*** Opening of Source data ***

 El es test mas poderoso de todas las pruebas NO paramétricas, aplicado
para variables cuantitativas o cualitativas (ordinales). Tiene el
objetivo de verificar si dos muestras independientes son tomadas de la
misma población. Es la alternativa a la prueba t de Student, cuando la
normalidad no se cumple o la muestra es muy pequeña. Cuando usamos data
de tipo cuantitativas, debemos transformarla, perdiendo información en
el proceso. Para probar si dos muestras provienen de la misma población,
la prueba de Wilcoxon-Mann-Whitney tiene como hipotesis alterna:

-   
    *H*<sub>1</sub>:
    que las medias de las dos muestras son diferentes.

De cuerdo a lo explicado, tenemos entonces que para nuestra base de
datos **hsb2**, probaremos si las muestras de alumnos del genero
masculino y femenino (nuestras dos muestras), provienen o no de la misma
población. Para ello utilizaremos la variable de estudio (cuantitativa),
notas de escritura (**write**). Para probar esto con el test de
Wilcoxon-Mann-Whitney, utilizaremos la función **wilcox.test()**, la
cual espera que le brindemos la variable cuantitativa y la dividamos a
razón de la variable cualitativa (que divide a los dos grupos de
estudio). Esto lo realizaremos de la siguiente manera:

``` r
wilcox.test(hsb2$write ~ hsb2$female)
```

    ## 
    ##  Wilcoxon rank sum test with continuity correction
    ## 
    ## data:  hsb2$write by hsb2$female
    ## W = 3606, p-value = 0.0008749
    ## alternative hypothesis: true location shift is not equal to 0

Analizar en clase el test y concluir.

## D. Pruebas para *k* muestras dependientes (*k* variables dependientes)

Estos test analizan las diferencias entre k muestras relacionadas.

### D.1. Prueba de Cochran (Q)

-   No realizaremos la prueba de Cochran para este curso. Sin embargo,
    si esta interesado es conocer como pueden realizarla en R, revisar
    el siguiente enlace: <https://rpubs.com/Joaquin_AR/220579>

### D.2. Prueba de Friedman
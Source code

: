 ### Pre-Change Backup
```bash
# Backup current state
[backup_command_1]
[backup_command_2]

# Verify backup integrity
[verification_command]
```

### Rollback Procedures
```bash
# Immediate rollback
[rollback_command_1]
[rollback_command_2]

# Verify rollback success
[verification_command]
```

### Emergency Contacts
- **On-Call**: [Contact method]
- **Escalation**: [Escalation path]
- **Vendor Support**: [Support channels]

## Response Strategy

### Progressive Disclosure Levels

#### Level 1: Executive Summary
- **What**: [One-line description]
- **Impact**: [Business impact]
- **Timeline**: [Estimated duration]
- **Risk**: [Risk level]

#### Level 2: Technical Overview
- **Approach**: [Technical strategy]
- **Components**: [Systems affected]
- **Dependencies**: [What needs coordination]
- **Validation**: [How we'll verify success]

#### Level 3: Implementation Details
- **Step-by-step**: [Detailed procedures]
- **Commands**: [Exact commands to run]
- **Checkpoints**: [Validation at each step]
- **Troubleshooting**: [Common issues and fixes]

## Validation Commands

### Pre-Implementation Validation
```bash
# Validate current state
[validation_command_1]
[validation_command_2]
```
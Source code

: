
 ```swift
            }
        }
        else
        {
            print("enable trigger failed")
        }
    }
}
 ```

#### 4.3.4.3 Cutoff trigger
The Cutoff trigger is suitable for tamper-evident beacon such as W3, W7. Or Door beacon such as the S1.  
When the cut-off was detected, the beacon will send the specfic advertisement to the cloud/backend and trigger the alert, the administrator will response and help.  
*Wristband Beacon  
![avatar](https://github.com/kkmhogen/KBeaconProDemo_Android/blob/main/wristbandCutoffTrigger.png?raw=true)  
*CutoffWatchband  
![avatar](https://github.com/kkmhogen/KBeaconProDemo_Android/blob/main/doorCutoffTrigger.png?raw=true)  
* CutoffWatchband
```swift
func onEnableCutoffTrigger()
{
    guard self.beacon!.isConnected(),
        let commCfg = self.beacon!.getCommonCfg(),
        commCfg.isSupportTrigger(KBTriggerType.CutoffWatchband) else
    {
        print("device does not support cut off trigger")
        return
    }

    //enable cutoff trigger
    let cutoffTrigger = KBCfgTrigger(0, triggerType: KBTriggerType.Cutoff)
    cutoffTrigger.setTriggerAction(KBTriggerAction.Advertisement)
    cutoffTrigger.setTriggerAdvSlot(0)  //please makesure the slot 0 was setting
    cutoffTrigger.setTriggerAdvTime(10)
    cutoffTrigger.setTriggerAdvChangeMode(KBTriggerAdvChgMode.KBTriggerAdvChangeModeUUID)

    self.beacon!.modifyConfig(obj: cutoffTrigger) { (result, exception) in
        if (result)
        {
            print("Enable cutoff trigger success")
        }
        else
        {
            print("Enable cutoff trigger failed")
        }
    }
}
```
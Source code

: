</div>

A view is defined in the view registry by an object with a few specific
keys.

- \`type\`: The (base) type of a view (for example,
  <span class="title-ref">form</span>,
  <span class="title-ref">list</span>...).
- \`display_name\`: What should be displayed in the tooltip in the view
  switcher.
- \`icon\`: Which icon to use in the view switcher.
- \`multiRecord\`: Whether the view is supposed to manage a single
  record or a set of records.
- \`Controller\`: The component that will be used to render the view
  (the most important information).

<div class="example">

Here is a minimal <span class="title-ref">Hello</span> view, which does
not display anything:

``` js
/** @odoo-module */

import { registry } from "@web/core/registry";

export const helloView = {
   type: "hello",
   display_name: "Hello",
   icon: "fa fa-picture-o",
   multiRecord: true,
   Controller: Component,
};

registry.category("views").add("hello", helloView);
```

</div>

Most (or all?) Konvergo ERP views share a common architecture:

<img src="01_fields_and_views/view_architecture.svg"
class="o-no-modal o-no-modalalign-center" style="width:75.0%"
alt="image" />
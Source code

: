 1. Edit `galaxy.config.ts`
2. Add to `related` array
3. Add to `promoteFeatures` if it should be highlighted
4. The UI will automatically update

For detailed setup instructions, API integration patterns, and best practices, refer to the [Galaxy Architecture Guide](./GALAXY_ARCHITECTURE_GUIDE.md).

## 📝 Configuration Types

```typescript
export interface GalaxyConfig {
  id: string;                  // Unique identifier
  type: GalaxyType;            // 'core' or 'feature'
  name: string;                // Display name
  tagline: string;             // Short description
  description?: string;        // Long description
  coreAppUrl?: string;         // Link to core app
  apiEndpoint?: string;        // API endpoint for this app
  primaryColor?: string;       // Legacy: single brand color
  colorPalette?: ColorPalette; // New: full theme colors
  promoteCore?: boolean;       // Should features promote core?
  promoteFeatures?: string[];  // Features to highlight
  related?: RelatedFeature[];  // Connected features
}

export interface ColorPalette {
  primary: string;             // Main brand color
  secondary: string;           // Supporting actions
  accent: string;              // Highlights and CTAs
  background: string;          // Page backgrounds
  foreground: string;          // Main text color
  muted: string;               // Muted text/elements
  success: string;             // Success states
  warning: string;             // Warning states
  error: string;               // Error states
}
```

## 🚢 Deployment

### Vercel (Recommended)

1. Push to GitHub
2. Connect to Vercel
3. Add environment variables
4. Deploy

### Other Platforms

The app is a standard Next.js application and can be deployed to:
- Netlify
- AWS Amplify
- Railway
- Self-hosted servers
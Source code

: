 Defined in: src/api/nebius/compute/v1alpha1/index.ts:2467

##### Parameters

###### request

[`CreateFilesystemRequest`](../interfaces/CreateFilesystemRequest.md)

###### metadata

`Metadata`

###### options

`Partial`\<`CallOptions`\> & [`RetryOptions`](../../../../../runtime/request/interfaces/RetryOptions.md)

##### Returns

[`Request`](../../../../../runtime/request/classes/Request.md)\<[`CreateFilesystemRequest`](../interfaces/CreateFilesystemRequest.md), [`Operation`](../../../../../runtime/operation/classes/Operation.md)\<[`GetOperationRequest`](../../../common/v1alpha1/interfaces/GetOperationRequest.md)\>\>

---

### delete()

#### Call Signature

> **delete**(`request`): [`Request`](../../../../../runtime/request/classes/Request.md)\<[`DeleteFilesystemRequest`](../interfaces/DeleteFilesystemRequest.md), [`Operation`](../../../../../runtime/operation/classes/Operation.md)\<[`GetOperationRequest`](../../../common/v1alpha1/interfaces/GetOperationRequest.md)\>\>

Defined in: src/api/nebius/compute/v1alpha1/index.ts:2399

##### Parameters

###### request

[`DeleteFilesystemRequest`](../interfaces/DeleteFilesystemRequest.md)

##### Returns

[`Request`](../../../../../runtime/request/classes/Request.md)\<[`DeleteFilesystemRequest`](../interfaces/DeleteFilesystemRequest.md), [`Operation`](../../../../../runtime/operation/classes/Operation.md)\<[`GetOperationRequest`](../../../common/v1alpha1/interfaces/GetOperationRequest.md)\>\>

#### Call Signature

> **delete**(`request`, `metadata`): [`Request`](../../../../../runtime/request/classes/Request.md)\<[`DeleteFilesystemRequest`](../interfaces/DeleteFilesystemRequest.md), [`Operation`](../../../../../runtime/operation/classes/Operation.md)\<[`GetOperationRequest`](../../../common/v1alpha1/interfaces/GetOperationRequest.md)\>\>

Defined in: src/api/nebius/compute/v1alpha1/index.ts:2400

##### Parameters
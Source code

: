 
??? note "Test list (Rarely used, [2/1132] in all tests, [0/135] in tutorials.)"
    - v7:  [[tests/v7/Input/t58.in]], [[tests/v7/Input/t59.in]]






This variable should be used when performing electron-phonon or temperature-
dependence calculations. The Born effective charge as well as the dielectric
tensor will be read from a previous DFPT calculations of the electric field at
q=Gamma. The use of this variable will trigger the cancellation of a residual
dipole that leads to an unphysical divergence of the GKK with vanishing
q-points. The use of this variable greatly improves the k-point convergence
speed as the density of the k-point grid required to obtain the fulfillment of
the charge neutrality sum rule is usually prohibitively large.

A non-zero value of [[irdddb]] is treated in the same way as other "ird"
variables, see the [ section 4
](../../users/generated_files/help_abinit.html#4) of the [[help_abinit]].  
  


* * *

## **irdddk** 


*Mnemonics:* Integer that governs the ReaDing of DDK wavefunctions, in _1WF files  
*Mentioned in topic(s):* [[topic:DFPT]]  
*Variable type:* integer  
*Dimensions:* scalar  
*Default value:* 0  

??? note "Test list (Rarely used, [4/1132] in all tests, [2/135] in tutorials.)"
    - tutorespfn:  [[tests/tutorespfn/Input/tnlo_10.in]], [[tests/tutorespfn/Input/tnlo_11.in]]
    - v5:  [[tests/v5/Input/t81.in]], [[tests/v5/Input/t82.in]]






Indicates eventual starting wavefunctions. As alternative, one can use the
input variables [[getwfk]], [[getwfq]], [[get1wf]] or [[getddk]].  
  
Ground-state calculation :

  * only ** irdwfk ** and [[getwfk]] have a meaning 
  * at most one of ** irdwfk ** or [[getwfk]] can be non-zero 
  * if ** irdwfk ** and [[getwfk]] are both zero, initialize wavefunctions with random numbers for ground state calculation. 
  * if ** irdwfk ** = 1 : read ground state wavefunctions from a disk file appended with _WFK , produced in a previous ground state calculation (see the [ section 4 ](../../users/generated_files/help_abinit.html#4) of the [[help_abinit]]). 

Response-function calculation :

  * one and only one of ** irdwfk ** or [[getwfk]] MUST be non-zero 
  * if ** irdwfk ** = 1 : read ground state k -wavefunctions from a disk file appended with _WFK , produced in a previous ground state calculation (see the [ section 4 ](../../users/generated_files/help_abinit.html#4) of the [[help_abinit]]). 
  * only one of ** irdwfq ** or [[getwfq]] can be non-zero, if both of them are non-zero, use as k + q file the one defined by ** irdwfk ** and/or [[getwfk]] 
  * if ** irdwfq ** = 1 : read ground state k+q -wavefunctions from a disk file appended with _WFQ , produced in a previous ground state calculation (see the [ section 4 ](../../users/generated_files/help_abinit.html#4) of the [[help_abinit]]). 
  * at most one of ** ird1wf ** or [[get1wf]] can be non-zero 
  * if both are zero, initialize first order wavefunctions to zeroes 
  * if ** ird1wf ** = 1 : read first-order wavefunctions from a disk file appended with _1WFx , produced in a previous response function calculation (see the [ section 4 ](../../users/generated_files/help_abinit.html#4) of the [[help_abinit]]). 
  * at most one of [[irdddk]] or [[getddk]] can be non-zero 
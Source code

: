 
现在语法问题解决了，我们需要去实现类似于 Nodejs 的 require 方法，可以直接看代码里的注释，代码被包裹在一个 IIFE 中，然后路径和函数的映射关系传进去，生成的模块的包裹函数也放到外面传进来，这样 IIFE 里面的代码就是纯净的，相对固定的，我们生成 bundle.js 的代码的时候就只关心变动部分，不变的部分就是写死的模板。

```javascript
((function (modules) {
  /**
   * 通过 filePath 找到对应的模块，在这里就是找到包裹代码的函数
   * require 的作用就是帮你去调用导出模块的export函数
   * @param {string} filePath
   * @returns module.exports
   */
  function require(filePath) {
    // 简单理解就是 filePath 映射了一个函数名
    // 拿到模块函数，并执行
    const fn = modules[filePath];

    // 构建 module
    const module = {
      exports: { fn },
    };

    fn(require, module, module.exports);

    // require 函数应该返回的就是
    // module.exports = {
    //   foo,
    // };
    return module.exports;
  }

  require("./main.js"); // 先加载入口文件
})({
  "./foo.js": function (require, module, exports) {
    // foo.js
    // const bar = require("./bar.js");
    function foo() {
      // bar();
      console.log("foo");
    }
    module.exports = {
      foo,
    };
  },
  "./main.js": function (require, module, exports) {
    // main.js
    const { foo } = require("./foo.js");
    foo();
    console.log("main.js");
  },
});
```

*** Close of Source data ***

### Task objective
Everything above from the line containing "- AWS Amplify" down to the line containing "###### options" should be copied exactly, both end lines included, and nothing else.

### Task response
- AWS Amplify
- Railway
- Self-hosted servers
Source code

: Defined in: src/api/nebius/compute/v1alpha1/index.ts:2467

##### Parameters

###### request

[`CreateFilesystemRequest`](../interfaces/CreateFilesystemRequest.md)

###### metadata

`Metadata`

###### options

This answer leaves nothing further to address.